I find the referencing used in Bruce Knuteson’s paper quite astonishing:
https://arxiv.org/pdf/1609.03223v1.pdf
For example, one small sentence is supported by no less than 41 references, as follows: “Incremental improvements to the current system are proposed [50–90] [163].”
I believe that this is a serious abuse of citations, and that possibly 40 references are receiving an undeserving citation.
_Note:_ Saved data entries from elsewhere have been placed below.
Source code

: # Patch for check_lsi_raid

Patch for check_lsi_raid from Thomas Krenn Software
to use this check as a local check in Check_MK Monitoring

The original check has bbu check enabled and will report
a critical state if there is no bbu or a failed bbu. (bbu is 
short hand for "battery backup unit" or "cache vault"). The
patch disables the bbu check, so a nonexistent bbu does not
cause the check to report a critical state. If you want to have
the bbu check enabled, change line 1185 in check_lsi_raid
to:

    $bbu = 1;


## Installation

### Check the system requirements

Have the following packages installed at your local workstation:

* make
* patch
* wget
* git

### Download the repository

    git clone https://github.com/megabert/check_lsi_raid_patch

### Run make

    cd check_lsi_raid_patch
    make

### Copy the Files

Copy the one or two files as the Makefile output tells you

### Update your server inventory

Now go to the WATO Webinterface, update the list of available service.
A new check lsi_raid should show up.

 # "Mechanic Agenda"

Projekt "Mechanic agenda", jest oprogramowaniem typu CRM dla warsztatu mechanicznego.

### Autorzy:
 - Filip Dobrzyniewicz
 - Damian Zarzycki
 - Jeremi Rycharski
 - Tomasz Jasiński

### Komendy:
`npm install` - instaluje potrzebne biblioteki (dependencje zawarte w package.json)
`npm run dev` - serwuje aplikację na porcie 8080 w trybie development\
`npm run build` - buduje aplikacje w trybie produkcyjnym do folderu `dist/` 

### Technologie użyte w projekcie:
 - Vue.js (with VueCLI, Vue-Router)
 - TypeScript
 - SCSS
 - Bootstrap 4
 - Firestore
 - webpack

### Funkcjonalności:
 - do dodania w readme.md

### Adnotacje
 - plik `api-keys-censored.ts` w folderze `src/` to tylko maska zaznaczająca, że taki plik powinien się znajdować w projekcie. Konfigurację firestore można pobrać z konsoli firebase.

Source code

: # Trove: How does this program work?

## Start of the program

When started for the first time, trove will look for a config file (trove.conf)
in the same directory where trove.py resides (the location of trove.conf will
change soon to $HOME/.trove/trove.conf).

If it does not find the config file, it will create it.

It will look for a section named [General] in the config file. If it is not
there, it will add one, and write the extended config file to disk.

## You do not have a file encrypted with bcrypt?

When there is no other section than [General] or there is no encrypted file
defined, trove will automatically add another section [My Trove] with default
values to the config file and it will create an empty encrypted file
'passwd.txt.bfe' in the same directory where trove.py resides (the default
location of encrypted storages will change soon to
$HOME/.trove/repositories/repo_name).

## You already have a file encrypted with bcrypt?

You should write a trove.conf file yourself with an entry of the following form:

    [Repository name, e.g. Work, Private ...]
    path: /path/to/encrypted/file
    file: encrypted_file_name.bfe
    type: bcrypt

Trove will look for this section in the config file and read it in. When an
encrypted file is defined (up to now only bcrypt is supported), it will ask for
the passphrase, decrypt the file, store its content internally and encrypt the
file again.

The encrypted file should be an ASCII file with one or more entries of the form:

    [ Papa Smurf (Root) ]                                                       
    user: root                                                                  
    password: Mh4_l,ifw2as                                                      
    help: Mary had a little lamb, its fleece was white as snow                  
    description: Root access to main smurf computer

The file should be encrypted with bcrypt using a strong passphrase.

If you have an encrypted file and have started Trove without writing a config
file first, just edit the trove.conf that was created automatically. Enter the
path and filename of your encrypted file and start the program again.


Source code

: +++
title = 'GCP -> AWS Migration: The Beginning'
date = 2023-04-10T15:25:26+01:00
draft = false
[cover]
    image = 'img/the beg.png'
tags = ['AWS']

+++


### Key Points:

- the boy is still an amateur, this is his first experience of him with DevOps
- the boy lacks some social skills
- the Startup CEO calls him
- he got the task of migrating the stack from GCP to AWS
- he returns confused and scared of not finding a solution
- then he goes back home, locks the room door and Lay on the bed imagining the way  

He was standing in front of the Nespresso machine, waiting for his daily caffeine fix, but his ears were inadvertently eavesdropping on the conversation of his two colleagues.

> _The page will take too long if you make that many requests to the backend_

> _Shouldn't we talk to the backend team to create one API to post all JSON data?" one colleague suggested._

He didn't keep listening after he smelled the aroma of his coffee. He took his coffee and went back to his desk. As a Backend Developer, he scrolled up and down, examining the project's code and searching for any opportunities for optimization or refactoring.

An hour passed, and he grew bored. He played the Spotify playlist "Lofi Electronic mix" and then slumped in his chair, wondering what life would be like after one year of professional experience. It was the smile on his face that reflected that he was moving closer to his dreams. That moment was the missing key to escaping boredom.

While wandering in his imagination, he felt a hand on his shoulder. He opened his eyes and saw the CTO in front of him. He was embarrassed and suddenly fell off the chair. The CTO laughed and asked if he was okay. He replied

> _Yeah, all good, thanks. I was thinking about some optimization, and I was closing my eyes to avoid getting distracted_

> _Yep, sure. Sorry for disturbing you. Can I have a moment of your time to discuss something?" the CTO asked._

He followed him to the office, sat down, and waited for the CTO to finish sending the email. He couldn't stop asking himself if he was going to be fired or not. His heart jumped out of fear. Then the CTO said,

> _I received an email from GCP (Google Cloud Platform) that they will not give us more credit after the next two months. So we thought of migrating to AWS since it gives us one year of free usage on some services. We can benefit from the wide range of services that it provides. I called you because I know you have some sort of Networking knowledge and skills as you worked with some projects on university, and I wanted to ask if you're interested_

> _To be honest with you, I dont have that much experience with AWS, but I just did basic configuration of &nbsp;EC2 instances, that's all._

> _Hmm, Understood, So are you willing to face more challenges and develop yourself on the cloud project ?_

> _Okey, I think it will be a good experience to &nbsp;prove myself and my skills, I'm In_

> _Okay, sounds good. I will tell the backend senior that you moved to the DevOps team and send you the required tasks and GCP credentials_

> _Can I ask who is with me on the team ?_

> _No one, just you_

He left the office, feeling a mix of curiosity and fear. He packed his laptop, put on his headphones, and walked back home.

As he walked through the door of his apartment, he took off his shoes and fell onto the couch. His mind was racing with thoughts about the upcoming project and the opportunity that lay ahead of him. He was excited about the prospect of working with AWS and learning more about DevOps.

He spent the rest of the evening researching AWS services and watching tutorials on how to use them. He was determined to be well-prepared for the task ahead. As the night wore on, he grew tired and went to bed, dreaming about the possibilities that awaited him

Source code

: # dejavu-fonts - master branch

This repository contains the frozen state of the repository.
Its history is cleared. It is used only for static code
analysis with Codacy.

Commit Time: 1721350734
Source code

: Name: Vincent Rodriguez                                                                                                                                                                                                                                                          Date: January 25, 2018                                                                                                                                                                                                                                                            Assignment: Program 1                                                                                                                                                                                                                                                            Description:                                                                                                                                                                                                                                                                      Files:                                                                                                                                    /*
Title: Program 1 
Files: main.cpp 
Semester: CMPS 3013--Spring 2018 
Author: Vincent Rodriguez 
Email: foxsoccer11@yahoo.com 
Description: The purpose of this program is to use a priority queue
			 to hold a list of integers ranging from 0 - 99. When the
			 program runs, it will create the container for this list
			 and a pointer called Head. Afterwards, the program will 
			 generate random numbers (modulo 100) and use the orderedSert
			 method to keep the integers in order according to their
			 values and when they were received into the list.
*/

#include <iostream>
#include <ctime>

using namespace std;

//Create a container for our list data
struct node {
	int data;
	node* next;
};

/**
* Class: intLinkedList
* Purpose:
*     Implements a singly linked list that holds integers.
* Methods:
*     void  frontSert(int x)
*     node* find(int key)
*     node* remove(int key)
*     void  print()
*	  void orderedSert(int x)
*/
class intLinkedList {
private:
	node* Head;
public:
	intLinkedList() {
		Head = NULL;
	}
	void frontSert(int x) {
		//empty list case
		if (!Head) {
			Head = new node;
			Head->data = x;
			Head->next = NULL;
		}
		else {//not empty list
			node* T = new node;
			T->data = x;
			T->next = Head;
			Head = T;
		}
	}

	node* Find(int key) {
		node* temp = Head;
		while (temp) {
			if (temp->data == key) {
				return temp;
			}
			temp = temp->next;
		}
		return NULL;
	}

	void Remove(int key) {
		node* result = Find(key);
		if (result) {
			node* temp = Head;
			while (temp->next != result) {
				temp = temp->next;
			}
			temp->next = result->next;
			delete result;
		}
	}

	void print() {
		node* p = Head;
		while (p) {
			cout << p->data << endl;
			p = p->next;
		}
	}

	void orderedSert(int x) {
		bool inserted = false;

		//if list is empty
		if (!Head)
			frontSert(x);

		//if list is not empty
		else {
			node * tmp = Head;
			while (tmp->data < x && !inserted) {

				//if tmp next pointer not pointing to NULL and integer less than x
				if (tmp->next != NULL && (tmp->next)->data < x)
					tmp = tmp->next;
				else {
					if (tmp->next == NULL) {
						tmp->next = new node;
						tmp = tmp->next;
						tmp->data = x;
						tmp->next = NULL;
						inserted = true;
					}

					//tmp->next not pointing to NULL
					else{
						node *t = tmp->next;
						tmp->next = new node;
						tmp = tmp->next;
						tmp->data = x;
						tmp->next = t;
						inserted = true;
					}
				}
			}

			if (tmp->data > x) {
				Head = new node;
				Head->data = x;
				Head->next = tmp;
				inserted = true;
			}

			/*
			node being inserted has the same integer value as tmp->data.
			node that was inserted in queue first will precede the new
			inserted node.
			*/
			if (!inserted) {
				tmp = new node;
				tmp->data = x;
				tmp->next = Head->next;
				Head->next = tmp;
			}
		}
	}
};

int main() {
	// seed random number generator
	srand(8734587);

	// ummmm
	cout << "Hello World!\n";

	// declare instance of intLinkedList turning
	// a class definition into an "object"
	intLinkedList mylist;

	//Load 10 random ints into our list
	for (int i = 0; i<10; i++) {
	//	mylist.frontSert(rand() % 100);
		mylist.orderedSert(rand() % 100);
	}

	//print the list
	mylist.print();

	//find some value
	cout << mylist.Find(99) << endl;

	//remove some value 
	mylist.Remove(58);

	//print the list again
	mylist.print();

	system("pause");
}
In my publishing rule book, one fact = one citation.
The link to “looks back a few decades.” (Gelman’s second entry) is incorrectly formatted.
Fixed — thanks.
On the Beall vs Frontiers saga:
https://forbetterscience.wordpress.com/2016/09/14/beall-listed-frontiers-empire-strikes-back/
Update on Philipp Jungebluth, Paolo Macchiarini’s co-author:
https://forbetterscience.wordpress.com/2016/09/12/macchiarini-acolyte-philipp-jungebluth-lost-surgeon-job-in-heidelberg/
In full appreciation of your hard sincere work on bringing the ongoing fraud / scam in Research studies into the notice of public, we wish to inform you that we cite your websites at every seminar and health course.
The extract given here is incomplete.